**WHAT IS BEING ASKED:** Every line of the data must appear again in the answer, exactly as written.

—————

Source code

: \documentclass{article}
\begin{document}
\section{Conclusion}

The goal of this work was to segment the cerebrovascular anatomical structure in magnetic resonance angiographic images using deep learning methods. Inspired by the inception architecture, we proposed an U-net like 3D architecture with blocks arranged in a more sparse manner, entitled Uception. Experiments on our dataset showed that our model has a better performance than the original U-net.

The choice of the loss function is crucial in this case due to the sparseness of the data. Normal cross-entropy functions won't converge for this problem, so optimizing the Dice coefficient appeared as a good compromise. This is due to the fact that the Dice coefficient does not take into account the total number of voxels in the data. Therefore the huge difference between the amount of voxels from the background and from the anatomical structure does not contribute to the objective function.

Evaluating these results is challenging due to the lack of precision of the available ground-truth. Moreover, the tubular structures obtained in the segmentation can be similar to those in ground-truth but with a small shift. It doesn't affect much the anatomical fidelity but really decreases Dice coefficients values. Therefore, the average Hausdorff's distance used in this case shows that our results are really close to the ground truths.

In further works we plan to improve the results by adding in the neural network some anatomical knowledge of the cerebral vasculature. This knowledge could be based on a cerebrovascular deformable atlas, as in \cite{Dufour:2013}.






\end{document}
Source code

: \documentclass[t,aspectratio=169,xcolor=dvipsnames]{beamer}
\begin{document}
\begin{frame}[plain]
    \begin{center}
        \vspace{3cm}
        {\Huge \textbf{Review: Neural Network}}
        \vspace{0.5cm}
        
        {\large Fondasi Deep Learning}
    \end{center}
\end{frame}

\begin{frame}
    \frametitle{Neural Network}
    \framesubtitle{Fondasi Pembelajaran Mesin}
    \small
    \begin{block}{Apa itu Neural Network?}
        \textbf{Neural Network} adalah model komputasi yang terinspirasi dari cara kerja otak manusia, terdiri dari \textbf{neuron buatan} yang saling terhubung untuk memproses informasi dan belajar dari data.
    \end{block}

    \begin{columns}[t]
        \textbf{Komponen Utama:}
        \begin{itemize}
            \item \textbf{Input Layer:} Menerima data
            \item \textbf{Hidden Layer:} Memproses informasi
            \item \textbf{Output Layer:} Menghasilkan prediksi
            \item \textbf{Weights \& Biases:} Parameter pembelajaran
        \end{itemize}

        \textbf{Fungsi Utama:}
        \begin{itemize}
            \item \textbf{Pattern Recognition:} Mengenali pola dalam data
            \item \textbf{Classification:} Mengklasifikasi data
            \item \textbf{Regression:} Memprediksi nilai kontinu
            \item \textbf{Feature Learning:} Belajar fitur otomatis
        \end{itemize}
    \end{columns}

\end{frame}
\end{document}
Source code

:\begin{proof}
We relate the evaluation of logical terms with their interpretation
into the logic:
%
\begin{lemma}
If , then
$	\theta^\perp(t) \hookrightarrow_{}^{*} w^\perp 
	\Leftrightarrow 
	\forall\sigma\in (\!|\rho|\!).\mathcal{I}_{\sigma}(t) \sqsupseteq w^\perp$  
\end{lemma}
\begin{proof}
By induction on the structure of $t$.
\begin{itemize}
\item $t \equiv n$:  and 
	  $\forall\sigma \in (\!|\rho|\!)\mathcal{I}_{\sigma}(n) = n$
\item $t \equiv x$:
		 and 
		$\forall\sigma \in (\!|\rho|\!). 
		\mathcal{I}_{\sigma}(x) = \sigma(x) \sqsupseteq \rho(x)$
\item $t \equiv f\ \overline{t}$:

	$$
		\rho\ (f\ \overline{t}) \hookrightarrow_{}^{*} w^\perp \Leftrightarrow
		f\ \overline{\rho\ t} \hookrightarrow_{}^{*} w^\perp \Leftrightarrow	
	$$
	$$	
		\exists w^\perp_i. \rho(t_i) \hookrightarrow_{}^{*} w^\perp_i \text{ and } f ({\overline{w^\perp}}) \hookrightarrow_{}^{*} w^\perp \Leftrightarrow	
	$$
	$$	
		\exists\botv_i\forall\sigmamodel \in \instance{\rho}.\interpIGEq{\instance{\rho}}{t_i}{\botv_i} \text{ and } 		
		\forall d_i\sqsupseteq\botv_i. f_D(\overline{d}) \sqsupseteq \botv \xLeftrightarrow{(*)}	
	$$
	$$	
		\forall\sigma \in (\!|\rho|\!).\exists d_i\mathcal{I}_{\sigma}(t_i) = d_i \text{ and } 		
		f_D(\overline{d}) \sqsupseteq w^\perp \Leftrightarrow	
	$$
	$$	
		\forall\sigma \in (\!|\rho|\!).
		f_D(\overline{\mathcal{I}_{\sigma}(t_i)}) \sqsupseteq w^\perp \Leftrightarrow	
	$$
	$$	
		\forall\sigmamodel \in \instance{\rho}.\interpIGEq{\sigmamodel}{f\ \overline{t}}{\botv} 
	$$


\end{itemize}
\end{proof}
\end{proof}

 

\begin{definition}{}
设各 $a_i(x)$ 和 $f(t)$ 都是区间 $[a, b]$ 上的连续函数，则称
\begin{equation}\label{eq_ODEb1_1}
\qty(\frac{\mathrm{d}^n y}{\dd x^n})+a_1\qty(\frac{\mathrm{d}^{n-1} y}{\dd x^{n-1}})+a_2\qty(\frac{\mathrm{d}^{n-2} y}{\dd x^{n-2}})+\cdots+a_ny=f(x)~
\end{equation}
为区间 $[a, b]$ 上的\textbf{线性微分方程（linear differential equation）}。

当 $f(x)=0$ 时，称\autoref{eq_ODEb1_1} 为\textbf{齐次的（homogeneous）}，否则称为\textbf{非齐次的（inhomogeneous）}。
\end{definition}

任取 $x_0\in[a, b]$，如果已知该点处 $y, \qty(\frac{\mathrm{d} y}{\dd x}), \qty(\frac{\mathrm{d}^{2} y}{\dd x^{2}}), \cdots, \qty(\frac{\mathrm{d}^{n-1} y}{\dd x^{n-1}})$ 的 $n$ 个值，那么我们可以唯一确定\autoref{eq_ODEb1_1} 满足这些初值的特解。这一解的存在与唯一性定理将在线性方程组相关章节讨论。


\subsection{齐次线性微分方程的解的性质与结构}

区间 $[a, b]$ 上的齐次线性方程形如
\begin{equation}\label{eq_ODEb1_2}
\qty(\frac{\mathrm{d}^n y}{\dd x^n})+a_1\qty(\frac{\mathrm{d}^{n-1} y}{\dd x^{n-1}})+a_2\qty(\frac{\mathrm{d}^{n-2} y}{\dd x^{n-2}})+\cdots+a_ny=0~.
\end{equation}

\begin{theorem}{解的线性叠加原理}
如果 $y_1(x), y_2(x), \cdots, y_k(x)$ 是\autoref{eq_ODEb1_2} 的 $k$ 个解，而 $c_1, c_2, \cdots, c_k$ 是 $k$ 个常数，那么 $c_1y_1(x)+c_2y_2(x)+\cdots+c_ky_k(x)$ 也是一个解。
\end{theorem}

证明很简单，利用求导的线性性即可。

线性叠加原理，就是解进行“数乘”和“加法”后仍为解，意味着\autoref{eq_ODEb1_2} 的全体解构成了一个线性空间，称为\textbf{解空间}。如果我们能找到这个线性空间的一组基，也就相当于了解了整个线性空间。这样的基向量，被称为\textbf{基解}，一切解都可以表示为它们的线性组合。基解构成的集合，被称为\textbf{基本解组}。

—————

**OUTPUT:**
Source code

: \documentclass{article}
\begin{document}
\section{Conclusion}

The goal of this work was to segment the cerebrovascular anatomical structure in magnetic resonance angiographic images using deep learning methods. Inspired by the inception architecture, we proposed an U-net like 3D architecture with blocks arranged in a more sparse manner, entitled Uception. Experiments on our dataset showed that our model has a better performance than the original U-net.

The choice of the loss function is crucial in this case due to the sparseness of the data. Normal cross-entropy functions won't converge for this problem, so optimizing the Dice coefficient appeared as a good compromise. This is due to the fact that the Dice coefficient does not take into account the total number of voxels in the data. Therefore the huge difference between the amount of voxels from the background and from the anatomical structure does not contribute to the objective function.

Evaluating these results is challenging due to the lack of precision of the available ground-truth. Moreover, the tubular structures obtained in the segmentation can be similar to those in ground-truth but with a small shift. It doesn't affect much the anatomical fidelity but really decreases Dice coefficients values. Therefore, the average Hausdorff's distance used in this case shows that our results are really close to the ground truths.

In further works we plan to improve the results by adding in the neural network some anatomical knowledge of the cerebral vasculature. This knowledge could be based on a cerebrovascular deformable atlas, as in \cite{Dufour:2013}.






\end{document}
Source code

: \documentclass[t,aspectratio=169,xcolor=dvipsnames]{beamer}
\begin{document}
\begin{frame}[plain]
    \begin{center}
        \vspace{3cm}
        {\Huge \textbf{Review: Neural Network}}
        \vspace{0.5cm}
        
        {\large Fondasi Deep Learning}
    \end{center}
\end{frame}

\begin{frame}
    \frametitle{Neural Network}
    \framesubtitle{Fondasi Pembelajaran Mesin}
    \small
    \begin{block}{Apa itu Neural Network?}
        \textbf{Neural Network} adalah model komputasi yang terinspirasi dari cara kerja otak manusia, terdiri dari \textbf{neuron buatan} yang saling terhubung untuk memproses informasi dan belajar dari data.
    \end{block}

    \begin{columns}[t]
        \textbf{Komponen Utama:}
        \begin{itemize}
            \item \textbf{Input Layer:} Menerima data
            \item \textbf{Hidden Layer:} Memproses informasi
            \item \textbf{Output Layer:} Menghasilkan prediksi
            \item \textbf{Weights \& Biases:} Parameter pembelajaran
        \end{itemize}

        \textbf{Fungsi Utama:}
        \begin{itemize}
            \item \textbf{Pattern Recognition:} Mengenali pola dalam data
            \item \textbf{Classification:} Mengklasifikasi data
            \item \textbf{Regression:} Memprediksi nilai kontinu
            \item \textbf{Feature Learning:} Belajar fitur otomatis
        \end{itemize}
    \end{columns}

\end{frame}
\end{document}
Source code

:\begin{proof}
We relate the evaluation of logical terms with their interpretation
into the logic:
%
\begin{lemma}
If , then
$	\theta^\perp(t) \hookrightarrow_{}^{*} w^\perp 
	\Leftrightarrow 
	\forall\sigma\in (\!|\rho|\!).\mathcal{I}_{\sigma}(t) \sqsupseteq w^\perp$  
\end{lemma}
\begin{proof}
By induction on the structure of $t$.
\begin{itemize}
\item $t \equiv n$:  and 
	  $\forall\sigma \in (\!|\rho|\!)\mathcal{I}_{\sigma}(n) = n$
\item $t \equiv x$:
		 and 
		$\forall\sigma \in (\!|\rho|\!). 
		\mathcal{I}_{\sigma}(x) = \sigma(x) \sqsupseteq \rho(x)$
\item $t \equiv f\ \overline{t}$:

	$$
		\rho\ (f\ \overline{t}) \hookrightarrow_{}^{*} w^\perp \Leftrightarrow
		f\ \overline{\rho\ t} \hookrightarrow_{}^{*} w^\perp \Leftrightarrow	
	$$
	$$	
		\exists w^\perp_i. \rho(t_i) \hookrightarrow_{}^{*} w^\perp_i \text{ and } f ({\overline{w^\perp}}) \hookrightarrow_{}^{*} w^\perp \Leftrightarrow	
	$$
	$$	
		\exists\botv_i\forall\sigmamodel \in \instance{\rho}.\interpIGEq{\instance{\rho}}{t_i}{\botv_i} \text{ and } 		
		\forall d_i\sqsupseteq\botv_i. f_D(\overline{d}) \sqsupseteq \botv \xLeftrightarrow{(*)}	
	$$
	$$	
		\forall\sigma \in (\!|\rho|\!).\exists d_i\mathcal{I}_{\sigma}(t_i) = d_i \text{ and } 		
		f_D(\overline{d}) \sqsupseteq w^\perp \Leftrightarrow	
	$$
	$$	
		\forall\sigma \in (\!|\rho|\!).
		f_D(\overline{\mathcal{I}_{\sigma}(t_i)}) \sqsupseteq w^\perp \Leftrightarrow	
	$$
	$$	
		\forall\sigmamodel \in \instance{\rho}.\interpIGEq{\sigmamodel}{f\ \overline{t}}{\botv} 
	$$


\end{itemize}
\end{proof}
\end{proof}

 

\begin{definition}{}
设各 $a_i(x)$ 和 $f(t)$ 都是区间 $[a, b]$ 上的连续函数，则称
\begin{equation}\label{eq_ODEb1_1}
\qty(\frac{\mathrm{d}^n y}{\dd x^n})+a_1\qty(\frac{\mathrm{d}^{n-1} y}{\dd x^{n-1}})+a_2\qty(\frac{\mathrm{d}^{n-2} y}{\dd x^{n-2}})+\cdots+a_ny=f(x)~
\end{equation}
为区间 $[a, b]$ 上的\textbf{线性微分方程（linear differential equation）}。

当 $f(x)=0$ 时，称\autoref{eq_ODEb1_1} 为\textbf{齐次的（homogeneous）}，否则称为\textbf{非齐次的（inhomogeneous）}。
\end{definition}

任取 $x_0\in[a, b]$，如果已知该点处 $y, \qty(\frac{\mathrm{d} y}{\dd x}), \qty(\frac{\mathrm{d}^{2} y}{\dd x^{2}}), \cdots, \qty(\frac{\mathrm{d}^{n-1} y}{\dd x^{n-1}})$ 的 $n$ 个值，那么我们可以唯一确定\autoref{eq_ODEb1_1} 满足这些初值的特解。这一解的存在与唯一性定理将在线性方程组相关章节讨论。


\subsection{齐次线性微分方程的解的性质与结构}

区间 $[a, b]$ 上的齐次线性方程形如
\begin{equation}\label{eq_ODEb1_2}
\qty(\frac{\mathrm{d}^n y}{\dd x^n})+a_1\qty(\frac{\mathrm{d}^{n-1} y}{\dd x^{n-1}})+a_2\qty(\frac{\mathrm{d}^{n-2} y}{\dd x^{n-2}})+\cdots+a_ny=0~.
\end{equation}

\begin{theorem}{解的线性叠加原理}
如果 $y_1(x), y_2(x), \cdots, y_k(x)$ 是\autoref{eq_ODEb1_2} 的 $k$ 个解，而 $c_1, c_2, \cdots, c_k$ 是 $k$ 个常数，那么 $c_1y_1(x)+c_2y_2(x)+\cdots+c_ky_k(x)$ 也是一个解。
\end{theorem}

证明很简单，利用求导的线性性即可。

线性叠加原理，就是解进行“数乘”和“加法”后仍为解，意味着\autoref{eq_ODEb1_2} 的全体解构成了一个线性空间，称为\textbf{解空间}。如果我们能找到这个线性空间的一组基，也就相当于了解了整个线性空间。这样的基向量，被称为\textbf{基解}，一切解都可以表示为它们的线性组合。基解构成的集合，被称为\textbf{基本解组}。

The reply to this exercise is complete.